-- Input data follows --
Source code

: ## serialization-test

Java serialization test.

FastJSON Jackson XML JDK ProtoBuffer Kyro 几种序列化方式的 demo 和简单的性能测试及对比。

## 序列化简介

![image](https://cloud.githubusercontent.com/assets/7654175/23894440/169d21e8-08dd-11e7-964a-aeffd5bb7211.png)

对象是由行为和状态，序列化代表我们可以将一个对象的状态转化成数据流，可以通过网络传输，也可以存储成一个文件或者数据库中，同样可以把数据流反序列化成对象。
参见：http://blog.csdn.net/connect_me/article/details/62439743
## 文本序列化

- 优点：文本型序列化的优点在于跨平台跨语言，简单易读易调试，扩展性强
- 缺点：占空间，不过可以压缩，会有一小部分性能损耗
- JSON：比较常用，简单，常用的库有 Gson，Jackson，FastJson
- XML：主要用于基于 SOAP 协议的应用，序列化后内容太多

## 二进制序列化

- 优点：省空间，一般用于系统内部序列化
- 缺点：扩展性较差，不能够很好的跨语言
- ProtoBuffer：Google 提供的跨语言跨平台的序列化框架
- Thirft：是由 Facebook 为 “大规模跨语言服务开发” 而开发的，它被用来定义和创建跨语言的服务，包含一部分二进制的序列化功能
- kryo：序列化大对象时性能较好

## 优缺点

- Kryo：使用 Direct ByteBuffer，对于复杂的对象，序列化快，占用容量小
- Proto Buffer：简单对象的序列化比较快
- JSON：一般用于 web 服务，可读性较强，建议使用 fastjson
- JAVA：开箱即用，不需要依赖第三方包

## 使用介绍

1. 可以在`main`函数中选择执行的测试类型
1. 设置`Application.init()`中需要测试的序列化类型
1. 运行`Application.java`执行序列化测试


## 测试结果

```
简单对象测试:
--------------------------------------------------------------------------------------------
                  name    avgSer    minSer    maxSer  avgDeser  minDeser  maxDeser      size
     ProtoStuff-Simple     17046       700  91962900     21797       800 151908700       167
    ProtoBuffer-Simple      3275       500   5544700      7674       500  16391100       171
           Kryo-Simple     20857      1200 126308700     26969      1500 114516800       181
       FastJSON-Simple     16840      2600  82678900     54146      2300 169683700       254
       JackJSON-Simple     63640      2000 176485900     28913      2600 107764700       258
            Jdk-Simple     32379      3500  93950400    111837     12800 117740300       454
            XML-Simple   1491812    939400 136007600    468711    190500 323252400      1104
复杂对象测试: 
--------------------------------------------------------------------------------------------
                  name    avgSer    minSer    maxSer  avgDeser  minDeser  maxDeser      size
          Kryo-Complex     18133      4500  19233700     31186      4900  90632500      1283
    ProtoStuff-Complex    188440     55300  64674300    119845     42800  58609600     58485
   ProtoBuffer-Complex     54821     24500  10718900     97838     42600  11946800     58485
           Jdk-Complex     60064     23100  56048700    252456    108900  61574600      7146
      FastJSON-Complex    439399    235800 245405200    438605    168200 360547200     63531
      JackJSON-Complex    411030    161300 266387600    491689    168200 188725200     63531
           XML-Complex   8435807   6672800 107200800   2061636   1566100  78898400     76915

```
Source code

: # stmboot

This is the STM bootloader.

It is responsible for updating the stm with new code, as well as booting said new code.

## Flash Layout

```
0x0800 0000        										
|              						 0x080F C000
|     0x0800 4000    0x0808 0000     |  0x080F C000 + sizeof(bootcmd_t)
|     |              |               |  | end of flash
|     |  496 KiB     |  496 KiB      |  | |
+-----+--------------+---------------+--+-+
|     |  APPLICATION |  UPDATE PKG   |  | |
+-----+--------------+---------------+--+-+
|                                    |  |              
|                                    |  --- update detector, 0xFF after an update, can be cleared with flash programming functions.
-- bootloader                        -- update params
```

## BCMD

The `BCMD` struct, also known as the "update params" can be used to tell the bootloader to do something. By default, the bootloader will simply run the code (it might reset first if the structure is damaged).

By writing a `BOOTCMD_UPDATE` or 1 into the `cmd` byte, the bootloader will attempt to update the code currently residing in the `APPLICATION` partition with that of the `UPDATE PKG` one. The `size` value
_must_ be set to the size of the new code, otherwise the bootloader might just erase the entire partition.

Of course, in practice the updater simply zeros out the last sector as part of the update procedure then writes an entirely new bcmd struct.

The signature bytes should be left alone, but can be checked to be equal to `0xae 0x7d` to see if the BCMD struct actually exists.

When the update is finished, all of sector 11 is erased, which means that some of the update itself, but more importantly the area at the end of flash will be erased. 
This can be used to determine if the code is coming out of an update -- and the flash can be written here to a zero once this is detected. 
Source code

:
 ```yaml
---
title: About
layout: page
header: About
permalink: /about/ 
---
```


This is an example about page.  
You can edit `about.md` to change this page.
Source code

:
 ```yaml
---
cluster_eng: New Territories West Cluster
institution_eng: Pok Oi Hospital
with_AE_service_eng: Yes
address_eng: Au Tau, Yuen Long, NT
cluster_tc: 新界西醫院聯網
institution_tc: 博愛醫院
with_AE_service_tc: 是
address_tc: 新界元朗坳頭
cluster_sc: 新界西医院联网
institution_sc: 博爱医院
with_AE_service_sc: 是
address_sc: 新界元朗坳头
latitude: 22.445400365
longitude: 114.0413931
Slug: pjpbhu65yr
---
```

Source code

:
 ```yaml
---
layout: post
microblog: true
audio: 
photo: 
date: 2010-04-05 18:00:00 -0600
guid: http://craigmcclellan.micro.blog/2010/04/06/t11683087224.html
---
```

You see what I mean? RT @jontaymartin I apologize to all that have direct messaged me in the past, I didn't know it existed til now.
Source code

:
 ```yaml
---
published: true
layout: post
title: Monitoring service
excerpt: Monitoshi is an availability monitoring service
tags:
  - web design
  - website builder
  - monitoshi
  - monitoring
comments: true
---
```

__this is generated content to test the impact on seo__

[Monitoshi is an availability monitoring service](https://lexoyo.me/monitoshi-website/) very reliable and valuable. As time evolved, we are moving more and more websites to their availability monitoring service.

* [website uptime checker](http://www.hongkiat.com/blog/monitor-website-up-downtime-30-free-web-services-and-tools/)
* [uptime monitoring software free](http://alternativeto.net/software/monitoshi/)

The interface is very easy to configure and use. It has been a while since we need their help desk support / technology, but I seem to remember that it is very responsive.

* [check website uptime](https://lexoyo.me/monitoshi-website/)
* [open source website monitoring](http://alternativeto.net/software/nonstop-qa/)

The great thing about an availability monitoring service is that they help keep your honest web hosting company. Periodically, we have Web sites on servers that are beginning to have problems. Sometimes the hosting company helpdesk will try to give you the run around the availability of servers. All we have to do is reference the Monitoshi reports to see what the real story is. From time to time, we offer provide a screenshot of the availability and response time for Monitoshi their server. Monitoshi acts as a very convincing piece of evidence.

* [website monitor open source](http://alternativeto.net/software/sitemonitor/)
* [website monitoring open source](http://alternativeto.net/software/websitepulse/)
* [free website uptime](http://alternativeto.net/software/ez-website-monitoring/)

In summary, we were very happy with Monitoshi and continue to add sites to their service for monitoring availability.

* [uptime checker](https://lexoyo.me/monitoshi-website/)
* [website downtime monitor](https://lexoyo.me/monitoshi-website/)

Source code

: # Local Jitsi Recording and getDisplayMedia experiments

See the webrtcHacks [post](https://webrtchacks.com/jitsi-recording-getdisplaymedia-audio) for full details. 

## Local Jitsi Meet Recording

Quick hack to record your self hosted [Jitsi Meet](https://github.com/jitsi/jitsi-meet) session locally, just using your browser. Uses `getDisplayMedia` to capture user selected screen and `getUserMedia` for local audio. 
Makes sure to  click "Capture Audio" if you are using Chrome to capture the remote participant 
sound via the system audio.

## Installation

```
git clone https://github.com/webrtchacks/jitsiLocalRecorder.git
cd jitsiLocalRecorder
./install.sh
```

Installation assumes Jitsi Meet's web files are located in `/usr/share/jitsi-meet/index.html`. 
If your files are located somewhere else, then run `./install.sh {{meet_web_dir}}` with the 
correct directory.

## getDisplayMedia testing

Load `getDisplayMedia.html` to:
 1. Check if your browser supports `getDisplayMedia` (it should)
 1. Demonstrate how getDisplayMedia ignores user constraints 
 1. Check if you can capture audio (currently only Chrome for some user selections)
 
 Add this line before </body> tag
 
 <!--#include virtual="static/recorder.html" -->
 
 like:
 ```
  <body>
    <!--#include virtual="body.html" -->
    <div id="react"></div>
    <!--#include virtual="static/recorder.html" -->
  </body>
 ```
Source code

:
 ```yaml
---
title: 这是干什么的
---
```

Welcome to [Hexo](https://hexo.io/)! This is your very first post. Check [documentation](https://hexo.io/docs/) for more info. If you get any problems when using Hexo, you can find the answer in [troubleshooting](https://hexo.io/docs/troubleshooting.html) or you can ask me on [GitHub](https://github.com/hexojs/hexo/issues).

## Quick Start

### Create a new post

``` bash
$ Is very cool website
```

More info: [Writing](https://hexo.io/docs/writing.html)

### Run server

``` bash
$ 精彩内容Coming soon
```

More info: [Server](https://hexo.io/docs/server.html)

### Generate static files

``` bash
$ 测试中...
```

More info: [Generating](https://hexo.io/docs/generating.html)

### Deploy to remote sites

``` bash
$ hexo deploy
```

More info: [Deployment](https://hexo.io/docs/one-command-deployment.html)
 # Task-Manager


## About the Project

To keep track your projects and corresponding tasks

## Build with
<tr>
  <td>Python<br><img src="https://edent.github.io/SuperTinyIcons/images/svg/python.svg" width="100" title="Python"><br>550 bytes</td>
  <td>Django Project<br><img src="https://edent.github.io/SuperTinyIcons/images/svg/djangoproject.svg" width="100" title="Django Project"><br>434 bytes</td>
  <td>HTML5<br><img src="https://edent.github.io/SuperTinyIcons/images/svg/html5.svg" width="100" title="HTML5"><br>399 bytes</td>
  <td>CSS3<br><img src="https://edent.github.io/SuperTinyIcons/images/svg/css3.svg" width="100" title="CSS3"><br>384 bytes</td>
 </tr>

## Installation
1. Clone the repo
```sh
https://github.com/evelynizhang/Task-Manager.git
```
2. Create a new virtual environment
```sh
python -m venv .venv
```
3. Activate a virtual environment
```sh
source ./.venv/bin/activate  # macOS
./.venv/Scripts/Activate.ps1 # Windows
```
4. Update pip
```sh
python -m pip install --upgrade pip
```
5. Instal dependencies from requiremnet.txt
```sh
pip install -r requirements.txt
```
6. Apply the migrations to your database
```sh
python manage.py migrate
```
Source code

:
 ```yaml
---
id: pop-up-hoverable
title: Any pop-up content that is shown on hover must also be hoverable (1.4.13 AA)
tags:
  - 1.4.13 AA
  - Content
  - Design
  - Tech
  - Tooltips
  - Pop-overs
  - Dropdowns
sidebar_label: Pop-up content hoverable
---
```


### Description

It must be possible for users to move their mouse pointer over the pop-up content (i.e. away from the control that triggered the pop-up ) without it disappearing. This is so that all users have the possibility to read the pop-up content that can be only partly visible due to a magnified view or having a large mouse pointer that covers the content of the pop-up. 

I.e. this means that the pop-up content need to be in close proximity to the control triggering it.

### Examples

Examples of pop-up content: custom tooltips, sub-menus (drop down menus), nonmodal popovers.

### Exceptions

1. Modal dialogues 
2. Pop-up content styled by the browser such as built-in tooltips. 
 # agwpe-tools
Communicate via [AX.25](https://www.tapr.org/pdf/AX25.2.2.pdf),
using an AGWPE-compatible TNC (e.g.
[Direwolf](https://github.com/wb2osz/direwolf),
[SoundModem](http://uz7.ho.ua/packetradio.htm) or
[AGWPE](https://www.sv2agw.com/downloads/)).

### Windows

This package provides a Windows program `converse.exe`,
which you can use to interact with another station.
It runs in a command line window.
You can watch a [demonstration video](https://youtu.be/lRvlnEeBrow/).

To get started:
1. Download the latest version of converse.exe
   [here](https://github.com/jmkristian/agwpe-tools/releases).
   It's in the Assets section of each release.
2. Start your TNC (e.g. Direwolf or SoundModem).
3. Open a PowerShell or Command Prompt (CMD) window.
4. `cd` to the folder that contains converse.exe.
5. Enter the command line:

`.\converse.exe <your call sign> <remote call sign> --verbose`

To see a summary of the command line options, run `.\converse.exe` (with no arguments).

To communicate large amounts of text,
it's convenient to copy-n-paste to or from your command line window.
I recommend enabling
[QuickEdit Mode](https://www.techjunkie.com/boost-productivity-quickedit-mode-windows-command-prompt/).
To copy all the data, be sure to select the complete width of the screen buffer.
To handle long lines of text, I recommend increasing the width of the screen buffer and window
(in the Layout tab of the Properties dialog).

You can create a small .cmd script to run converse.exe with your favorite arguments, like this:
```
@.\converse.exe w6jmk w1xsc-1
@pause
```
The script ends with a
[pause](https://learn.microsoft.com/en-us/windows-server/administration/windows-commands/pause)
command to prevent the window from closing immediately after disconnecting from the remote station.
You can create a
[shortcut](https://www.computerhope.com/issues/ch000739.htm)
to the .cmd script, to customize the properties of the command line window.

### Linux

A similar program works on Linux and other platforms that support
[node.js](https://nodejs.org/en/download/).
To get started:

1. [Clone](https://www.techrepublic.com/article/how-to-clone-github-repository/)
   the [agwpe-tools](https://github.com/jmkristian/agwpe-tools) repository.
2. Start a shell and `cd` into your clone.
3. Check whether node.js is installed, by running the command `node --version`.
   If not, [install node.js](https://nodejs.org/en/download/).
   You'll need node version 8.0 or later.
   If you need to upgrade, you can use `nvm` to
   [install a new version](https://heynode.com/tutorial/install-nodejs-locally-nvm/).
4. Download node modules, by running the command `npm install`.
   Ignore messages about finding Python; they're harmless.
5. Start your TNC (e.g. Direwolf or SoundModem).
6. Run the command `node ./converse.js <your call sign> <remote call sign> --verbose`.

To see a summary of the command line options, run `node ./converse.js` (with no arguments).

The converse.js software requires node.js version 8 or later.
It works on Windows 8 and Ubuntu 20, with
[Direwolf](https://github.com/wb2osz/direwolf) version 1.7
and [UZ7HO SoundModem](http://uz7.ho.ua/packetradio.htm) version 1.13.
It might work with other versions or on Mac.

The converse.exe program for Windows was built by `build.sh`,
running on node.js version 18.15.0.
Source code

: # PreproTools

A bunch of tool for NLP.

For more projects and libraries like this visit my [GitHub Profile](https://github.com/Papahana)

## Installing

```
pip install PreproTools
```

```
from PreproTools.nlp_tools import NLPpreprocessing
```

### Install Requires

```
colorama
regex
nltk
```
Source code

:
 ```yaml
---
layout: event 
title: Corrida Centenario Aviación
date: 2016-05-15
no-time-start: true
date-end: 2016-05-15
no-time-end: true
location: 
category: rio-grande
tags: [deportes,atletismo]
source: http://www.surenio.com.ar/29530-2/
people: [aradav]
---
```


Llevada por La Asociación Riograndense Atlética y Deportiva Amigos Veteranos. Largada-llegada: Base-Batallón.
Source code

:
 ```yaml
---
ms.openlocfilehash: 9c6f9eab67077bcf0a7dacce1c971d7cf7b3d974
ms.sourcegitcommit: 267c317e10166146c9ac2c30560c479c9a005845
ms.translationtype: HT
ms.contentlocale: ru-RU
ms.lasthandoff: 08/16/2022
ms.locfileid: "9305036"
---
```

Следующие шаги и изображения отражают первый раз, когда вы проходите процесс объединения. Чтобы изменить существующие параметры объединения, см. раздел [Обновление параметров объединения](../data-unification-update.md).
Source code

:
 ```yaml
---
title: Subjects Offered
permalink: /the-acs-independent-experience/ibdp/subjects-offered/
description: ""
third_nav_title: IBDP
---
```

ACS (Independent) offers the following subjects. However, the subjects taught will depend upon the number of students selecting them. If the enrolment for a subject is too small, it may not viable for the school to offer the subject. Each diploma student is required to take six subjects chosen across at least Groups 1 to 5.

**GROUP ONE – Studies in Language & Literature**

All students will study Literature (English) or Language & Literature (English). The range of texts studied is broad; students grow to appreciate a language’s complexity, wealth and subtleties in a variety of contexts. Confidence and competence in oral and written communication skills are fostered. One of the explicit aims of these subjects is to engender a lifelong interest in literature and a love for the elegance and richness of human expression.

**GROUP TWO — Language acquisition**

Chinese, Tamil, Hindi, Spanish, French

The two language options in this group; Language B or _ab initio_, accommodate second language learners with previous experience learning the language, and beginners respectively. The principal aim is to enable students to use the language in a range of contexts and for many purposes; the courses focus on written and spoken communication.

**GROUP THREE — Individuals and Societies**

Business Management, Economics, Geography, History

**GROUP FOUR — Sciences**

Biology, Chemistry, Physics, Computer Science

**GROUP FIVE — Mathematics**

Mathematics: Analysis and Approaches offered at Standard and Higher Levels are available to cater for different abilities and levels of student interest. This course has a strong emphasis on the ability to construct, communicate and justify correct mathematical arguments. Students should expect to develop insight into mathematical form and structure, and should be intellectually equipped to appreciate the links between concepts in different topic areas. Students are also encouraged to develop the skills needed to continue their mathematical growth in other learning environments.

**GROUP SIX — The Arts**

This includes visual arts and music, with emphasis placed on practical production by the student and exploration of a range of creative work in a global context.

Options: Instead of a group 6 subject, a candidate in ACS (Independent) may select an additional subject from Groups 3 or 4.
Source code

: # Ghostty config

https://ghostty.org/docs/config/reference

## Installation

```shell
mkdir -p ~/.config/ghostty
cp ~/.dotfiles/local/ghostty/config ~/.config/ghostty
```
-- Input data concluded --
### Work to complete
Show all lines from the data that contain "like".

### Response area
 like:
You can create a small .cmd script to run converse.exe with your favorite arguments, like this:
For more projects and libraries like this visit my [GitHub Profile](https://github.com/Papahana)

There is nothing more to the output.